OVER-ZEALOUS teenage council officials should not be given the power to seize motorists' Bentleys and Aston Martins if their owners try to sell them outside their homes, a Tory MP said today.
Jacob Rees-Mogg said plans to hand councils the power to impound cars which are being sold on the street were pernicious and went against the citizen's "ancient liberties" enshrined in the Magna Carta.
The MP for North East Somerset said in times of austerity very few people could afford Bentleys, but warned only magistrates should have the power to issue seizure notices.
Under the London Local Authorities Bill debated in the Commons, local councils would be given the power to seize cars sold on the street.

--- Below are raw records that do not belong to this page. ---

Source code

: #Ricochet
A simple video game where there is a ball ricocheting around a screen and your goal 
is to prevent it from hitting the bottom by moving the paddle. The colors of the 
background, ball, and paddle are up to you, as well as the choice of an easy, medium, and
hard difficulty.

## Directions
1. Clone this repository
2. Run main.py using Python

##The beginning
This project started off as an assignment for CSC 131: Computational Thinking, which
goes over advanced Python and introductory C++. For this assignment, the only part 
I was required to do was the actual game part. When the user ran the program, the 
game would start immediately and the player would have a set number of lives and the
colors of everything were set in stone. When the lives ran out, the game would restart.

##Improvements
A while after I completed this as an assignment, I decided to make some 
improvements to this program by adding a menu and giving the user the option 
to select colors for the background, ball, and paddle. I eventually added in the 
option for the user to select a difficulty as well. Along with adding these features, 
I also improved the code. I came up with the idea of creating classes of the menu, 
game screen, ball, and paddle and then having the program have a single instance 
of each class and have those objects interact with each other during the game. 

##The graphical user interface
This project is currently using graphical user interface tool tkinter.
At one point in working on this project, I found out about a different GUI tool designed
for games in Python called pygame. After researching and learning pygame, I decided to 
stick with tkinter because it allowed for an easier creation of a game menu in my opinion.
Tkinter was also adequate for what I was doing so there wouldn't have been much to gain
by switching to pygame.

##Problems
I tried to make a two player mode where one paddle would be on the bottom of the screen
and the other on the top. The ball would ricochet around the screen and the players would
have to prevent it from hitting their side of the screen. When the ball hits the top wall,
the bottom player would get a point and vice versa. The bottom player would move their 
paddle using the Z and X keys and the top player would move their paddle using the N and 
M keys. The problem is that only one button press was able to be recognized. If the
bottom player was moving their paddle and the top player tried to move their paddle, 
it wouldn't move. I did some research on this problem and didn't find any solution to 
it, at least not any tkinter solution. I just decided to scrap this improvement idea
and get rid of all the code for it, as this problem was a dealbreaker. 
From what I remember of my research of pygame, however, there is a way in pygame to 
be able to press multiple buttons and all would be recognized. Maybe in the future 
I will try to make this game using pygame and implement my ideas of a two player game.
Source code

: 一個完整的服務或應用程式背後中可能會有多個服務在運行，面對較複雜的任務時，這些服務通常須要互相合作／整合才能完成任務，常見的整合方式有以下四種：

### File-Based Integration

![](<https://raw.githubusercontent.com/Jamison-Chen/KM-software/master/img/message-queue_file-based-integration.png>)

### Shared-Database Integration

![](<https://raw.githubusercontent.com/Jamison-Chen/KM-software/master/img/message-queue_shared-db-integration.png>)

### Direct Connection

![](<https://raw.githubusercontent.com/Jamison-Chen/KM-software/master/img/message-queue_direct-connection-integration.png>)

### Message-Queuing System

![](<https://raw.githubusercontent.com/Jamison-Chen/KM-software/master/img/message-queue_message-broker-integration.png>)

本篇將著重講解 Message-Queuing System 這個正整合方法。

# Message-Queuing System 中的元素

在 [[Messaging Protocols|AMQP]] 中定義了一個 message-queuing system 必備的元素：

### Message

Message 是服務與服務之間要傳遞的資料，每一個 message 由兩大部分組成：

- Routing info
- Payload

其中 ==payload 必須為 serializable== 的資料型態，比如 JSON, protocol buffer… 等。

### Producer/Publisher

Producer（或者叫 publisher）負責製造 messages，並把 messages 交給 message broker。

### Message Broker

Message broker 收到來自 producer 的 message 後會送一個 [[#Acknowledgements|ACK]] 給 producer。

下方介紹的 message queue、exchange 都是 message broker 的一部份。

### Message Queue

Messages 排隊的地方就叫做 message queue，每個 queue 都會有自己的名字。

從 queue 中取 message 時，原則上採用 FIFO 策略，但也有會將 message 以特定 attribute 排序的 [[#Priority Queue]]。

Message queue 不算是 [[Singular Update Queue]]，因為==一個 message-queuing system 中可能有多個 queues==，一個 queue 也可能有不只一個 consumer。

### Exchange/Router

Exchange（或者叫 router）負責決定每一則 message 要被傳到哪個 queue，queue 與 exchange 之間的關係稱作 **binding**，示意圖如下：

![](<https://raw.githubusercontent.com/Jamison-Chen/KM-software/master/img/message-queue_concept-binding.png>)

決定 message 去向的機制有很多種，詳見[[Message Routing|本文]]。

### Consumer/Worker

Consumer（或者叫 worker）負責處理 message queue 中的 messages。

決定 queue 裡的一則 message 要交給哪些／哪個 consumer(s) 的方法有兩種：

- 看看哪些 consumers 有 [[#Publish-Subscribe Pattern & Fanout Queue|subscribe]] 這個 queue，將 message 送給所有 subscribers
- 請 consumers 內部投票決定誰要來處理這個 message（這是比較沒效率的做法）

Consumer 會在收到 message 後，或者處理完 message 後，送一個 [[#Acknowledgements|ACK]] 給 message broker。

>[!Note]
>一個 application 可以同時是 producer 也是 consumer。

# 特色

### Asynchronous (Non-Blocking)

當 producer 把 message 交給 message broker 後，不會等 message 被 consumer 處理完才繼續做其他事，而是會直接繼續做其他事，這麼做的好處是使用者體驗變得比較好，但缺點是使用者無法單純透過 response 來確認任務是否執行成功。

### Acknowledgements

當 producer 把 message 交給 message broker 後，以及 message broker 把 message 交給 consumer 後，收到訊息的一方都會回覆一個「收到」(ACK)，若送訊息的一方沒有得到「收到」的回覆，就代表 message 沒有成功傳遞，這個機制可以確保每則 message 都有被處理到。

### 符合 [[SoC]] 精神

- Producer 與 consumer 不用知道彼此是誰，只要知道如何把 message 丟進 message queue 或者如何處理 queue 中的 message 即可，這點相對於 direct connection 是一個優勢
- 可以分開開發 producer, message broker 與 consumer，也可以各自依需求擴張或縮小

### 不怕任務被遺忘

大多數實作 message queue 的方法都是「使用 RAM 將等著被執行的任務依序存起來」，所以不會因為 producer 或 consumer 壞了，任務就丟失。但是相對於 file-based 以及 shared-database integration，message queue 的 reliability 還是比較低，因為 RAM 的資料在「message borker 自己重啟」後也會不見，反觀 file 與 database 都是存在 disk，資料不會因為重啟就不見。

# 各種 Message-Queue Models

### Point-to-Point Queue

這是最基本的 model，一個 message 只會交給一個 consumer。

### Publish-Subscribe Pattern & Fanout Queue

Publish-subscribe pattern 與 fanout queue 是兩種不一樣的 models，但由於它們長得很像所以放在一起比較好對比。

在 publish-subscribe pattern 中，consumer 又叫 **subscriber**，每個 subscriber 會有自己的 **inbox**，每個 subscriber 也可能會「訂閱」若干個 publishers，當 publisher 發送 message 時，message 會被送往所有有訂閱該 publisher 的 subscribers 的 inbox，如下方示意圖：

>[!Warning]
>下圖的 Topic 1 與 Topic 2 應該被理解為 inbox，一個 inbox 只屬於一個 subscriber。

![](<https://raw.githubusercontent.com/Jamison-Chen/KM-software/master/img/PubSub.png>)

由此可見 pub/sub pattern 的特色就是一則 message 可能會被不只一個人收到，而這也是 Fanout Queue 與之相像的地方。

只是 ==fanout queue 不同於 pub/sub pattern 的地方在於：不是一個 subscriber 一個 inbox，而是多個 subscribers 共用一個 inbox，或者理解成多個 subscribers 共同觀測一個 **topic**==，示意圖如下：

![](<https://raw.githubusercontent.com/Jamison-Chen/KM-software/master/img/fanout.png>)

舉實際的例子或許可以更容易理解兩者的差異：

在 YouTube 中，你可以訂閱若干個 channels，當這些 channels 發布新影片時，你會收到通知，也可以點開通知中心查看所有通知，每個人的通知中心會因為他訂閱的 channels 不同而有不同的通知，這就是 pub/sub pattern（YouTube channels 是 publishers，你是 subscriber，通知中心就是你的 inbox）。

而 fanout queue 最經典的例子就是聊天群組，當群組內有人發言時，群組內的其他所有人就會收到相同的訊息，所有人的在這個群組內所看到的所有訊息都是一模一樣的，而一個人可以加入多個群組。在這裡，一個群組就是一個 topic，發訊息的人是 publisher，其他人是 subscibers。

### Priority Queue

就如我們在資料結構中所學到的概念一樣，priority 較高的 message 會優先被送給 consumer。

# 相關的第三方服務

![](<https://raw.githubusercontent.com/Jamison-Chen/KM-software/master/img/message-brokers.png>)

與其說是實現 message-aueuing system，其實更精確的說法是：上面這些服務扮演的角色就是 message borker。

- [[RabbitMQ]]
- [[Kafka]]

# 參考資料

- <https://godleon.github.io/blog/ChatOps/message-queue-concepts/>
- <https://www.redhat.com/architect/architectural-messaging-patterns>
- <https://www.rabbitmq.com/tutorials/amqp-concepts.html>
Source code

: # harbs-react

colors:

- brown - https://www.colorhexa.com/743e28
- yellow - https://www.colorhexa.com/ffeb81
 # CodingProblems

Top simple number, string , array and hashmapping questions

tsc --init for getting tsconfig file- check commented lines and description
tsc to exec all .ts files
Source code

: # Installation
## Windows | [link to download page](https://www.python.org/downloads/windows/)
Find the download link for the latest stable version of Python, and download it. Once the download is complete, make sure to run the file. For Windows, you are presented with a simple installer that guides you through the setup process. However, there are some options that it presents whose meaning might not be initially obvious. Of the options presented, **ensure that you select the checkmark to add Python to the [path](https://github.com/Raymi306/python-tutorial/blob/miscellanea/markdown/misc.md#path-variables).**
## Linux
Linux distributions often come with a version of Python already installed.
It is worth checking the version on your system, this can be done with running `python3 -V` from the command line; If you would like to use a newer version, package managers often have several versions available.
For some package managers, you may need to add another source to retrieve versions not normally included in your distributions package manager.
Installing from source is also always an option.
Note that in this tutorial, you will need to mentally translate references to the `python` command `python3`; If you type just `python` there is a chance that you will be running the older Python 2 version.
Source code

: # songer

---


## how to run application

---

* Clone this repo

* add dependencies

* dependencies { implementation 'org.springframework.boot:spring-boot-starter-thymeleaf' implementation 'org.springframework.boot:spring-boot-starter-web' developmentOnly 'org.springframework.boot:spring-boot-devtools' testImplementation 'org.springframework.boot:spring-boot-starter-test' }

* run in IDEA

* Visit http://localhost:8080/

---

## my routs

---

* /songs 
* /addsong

But Mr Rees-Mogg said a malevolent neighbour could post a picture of motorist's Bentley on the internet and list it for sale before ringing up the council to report an infringement.
The MP told the Commons: "Then around comes this authorised officer and practically drives off in your brand new Bentley. It would be very tiresome for the person who had bought a brand new Bentley, if anyone could afford such things in these times of austerity."
He added: "I think being a car salesman is a really honourable profession. Trading cars is the way to starting in business.
He continued: "It can often be a mistake to give power to relatively junior people who have excessive power in one particular area. If you take the authorised officer who is likely to do this, he is likely to be a relatively lowly official who suddenly has the power to go around and confiscate a car."
The Bill has been debated on several occasions by MPs, with Mr Rees-Mogg earlier failing in a bid to mandate all council official to wear bowler hats.
Tonight, he said the power to destroy seized cars should rest with the Communities Secretary and not the Mayor of London.
The Tory said he was standing up for the rights of the individual against petty, overbearing bureaucracy.
He added: "This rotten law, this dreadful, mean little Bill for some of the London boroughs, is an absolute attack on freedom that builds up the bureaucrat to be able to do all sorts of things without any protection for the individual.
"The bureaucrat can take your car, seize your goods, sell your goods, send you a notice with only 14 days to do anything about it. If that bureaucrat makes a bureaucratic mistake, he is Scot-free and it is assumed he got it right because he is such a wonderful and clever bureaucrat."